19th-century American publisher

Moses Woodruff Dodd (November 11, 1813 – April 8, 1899) was the founder of a publishing company that eventually became Dodd, Mead and Company in New York City.

==Biography==
Moses Woodruff Dodd was born in Bloomfield, New Jersey on November 11, 1813, the son of Ira Dodd (1786–1869) and Anna Harrison (1785–1867). After graduation at Princeton in 1837, he entered the Princeton Theological Seminary, but he did not graduate because of his health problems. In 1839, he formed a partnership with John S. Taylor, a publisher of New York City.
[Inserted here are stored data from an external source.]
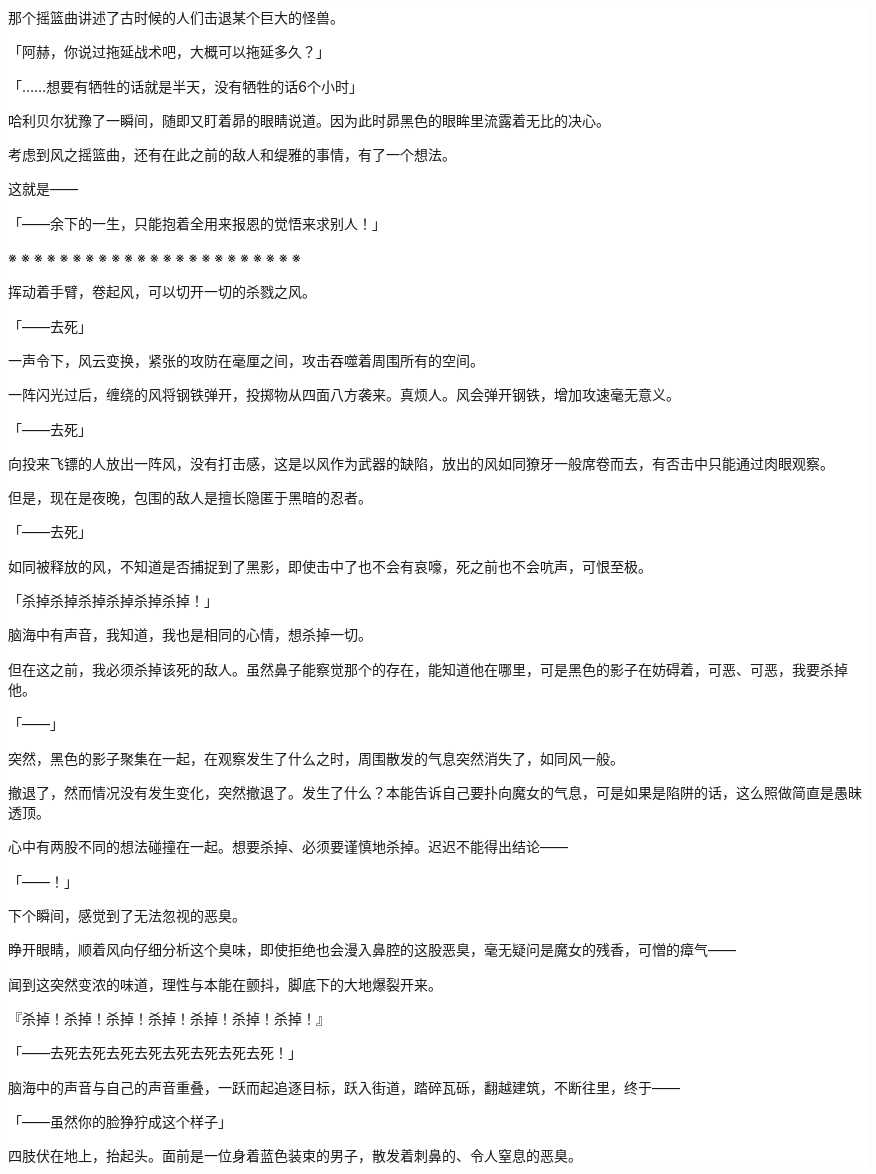 那个摇篮曲讲述了古时候的人们击退某个巨大的怪兽。

「阿赫，你说过拖延战术吧，大概可以拖延多久？」

「……想要有牺牲的话就是半天，没有牺牲的话6个小时」

哈利贝尔犹豫了一瞬间，随即又盯着昴的眼睛说道。因为此时昴黑色的眼眸里流露着无比的决心。

考虑到风之摇篮曲，还有在此之前的敌人和缇雅的事情，有了一个想法。

这就是——

「——余下的一生，只能抱着全用来报恩的觉悟来求别人！」

※ ※ ※ ※ ※ ※ ※ ※ ※ ※ ※ ※ ※ ※ ※ ※ ※ ※ ※ ※ ※ ※ ※

挥动着手臂，卷起风，可以切开一切的杀戮之风。

「——去死」

一声令下，风云变换，紧张的攻防在毫厘之间，攻击吞噬着周围所有的空间。

一阵闪光过后，缠绕的风将钢铁弹开，投掷物从四面八方袭来。真烦人。风会弹开钢铁，增加攻速毫无意义。

「——去死」

向投来飞镖的人放出一阵风，没有打击感，这是以风作为武器的缺陷，放出的风如同獠牙一般席卷而去，有否击中只能通过肉眼观察。

但是，现在是夜晚，包围的敌人是擅长隐匿于黑暗的忍者。

「——去死」

如同被释放的风，不知道是否捕捉到了黑影，即使击中了也不会有哀嚎，死之前也不会吭声，可恨至极。

「杀掉杀掉杀掉杀掉杀掉杀掉！」

脑海中有声音，我知道，我也是相同的心情，想杀掉一切。

但在这之前，我必须杀掉该死的敌人。虽然鼻子能察觉那个的存在，能知道他在哪里，可是黑色的影子在妨碍着，可恶、可恶，我要杀掉他。

「——」

突然，黑色的影子聚集在一起，在观察发生了什么之时，周围散发的气息突然消失了，如同风一般。

撤退了，然而情况没有发生变化，突然撤退了。发生了什么？本能告诉自己要扑向魔女的气息，可是如果是陷阱的话，这么照做简直是愚昧透顶。

心中有两股不同的想法碰撞在一起。想要杀掉、必须要谨慎地杀掉。迟迟不能得出结论——

「——！」

下个瞬间，感觉到了无法忽视的恶臭。

睁开眼睛，顺着风向仔细分析这个臭味，即使拒绝也会漫入鼻腔的这股恶臭，毫无疑问是魔女的残香，可憎的瘴气——

闻到这突然变浓的味道，理性与本能在颤抖，脚底下的大地爆裂开来。

『杀掉！杀掉！杀掉！杀掉！杀掉！杀掉！杀掉！』

「——去死去死去死去死去死去死去死去死！」

脑海中的声音与自己的声音重叠，一跃而起追逐目标，跃入街道，踏碎瓦砾，翻越建筑，不断往里，终于——

「——虽然你的脸狰狞成这个样子」

四肢伏在地上，抬起头。面前是一位身着蓝色装束的男子，散发着刺鼻的、令人窒息的恶臭。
When Taylor retired in 1840, Dodd continued the business under the name of M. W. Dodd until his retirement in 1870.

He died at his home in Manhattan on April 8, 1899.

==Family==
He had the following siblings:
- Mary Kingsland Dodd (1811–1833)
- Phebe Pierson Dodd (1816–1894)
- Amarintha Dodd (1821–1889).

He married Rachel Hoe (1817–1897) in Brooklyn on May 20, 1831, and had the following children:
- Ira Seymour Dodd (1842–1922)
- Frank Howard Dodd (1844–1916) who took control of the company at his father's retirement.
- Charles Townley Dodd (1846–1917)
- Robert Hoe Dodd (1848–1934)
- William Mead Dodd (1851–1928) who married Jean MacNeill
- Edward Winslow Dodd (1853)
Dodd's granddaughter, Marion Elza Dodd, co-founded the Hampshire Bookshop in Northampton, Massachusetts.